Objective: To predict the active components of SCPE, identify the associated signaling pathway, and explore the molecular mechanism using systems pharmacology and an animal study.
Methods: Systems pharmacology and Python programming language-based molecular docking were used to select and analyze the active components and targets. Senescence-accelerated prone 8 mice were used as a CI model. The molecular mechanism was evaluated using the water maze test, neuropathological observation, cerebrospinal fluid microdialysis, and Western blotting.

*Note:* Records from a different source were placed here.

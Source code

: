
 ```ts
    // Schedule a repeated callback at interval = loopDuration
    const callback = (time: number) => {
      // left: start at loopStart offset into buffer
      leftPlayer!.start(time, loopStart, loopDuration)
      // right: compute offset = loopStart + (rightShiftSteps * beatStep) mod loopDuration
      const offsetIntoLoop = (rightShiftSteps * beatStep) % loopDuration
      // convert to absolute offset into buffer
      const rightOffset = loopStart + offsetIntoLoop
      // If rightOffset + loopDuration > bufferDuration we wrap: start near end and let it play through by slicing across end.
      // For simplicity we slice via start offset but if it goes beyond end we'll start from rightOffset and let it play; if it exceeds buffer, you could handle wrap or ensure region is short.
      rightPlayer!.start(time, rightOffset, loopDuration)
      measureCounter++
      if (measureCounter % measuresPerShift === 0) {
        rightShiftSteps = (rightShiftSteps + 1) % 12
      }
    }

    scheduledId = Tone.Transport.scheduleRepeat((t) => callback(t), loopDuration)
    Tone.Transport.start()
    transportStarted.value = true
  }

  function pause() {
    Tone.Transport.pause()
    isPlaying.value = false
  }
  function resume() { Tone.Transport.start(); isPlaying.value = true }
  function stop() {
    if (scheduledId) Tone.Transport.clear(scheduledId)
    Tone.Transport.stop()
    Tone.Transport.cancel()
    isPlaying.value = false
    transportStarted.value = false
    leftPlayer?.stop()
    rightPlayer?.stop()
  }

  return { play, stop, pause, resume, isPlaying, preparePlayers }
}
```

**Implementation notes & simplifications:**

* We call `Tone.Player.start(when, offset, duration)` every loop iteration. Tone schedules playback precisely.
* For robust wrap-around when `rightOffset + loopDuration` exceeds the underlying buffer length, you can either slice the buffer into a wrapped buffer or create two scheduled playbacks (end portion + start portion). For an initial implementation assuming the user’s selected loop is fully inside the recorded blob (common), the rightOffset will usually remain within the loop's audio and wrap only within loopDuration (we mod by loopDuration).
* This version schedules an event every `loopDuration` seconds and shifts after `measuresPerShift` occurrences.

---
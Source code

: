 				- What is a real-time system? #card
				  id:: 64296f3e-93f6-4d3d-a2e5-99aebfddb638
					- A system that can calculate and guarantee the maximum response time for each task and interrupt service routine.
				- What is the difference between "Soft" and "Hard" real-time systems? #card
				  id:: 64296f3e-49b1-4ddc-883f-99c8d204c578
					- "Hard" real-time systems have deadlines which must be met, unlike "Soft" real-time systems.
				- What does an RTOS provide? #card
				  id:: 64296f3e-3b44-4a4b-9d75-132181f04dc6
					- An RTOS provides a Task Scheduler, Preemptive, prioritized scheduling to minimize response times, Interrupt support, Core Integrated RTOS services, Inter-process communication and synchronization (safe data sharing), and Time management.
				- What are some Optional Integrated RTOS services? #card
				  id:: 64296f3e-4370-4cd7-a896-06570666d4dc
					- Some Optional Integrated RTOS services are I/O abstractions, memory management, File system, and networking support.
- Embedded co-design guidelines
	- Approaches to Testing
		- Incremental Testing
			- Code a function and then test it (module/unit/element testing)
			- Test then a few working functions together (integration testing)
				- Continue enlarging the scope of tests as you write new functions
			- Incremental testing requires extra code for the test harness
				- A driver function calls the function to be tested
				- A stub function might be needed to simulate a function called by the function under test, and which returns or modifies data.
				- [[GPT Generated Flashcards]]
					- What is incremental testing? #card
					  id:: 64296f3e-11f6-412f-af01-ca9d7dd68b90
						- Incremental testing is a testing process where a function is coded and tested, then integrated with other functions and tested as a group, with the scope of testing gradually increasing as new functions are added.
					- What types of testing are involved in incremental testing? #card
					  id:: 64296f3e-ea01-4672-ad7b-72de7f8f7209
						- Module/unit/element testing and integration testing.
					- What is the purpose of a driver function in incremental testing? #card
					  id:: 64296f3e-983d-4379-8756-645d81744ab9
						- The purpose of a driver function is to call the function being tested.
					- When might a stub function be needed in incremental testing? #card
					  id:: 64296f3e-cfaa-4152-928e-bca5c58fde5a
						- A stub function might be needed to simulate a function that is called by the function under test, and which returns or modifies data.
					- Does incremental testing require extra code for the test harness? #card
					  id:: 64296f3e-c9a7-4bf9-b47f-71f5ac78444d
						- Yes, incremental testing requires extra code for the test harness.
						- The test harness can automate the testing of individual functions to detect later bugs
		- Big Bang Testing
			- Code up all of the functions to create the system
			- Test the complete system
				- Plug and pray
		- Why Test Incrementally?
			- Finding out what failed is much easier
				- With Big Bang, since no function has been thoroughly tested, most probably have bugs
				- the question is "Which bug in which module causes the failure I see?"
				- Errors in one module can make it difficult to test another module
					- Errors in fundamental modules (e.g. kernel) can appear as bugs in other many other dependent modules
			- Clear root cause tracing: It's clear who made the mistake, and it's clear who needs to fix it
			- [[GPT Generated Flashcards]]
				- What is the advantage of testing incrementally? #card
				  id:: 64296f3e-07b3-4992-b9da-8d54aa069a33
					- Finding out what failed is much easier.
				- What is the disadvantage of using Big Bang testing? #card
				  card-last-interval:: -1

Results: Thirty active components were revealed by screening relevant databases and performing topological analysis. Additionally, 376 differentially expressed genes for CI were identified. Pathway enrichment analysis, protein–protein interaction (PPI) network analysis and molecular docking indicated that SCPE played a crucial role in modulating the PI3K/Akt/mTOR signaling pathway, and 23 SCPE components interacted with it. In the CI model, SCPE improved cognitive function, increased the levels of the neurotransmitter 5-hydroxytryptamine (5-HT) and metabolite 5-hydroxyindole acetic acid (5-HIAA), ameliorated pathological damage and regulated the PI3K/AKT/mTOR signaling pathway. SCPE increased the LC3-II/LC3-I, p-PI3K p85/PI3K p85, p-AKT/AKT, and p-mTOR/mTOR protein expression ratios and inhibited P62 expression in the hippocampal tissue of the CI model.
Conclusion: Our study revealed that 23 active SCPE components improve CI by increasing the levels of the neurotransmitter 5-HT and metabolite 5-HIAA, suppressing pathological injury and regulating the PI3K/Akt/mTOR signaling pathway to improve cognitive function.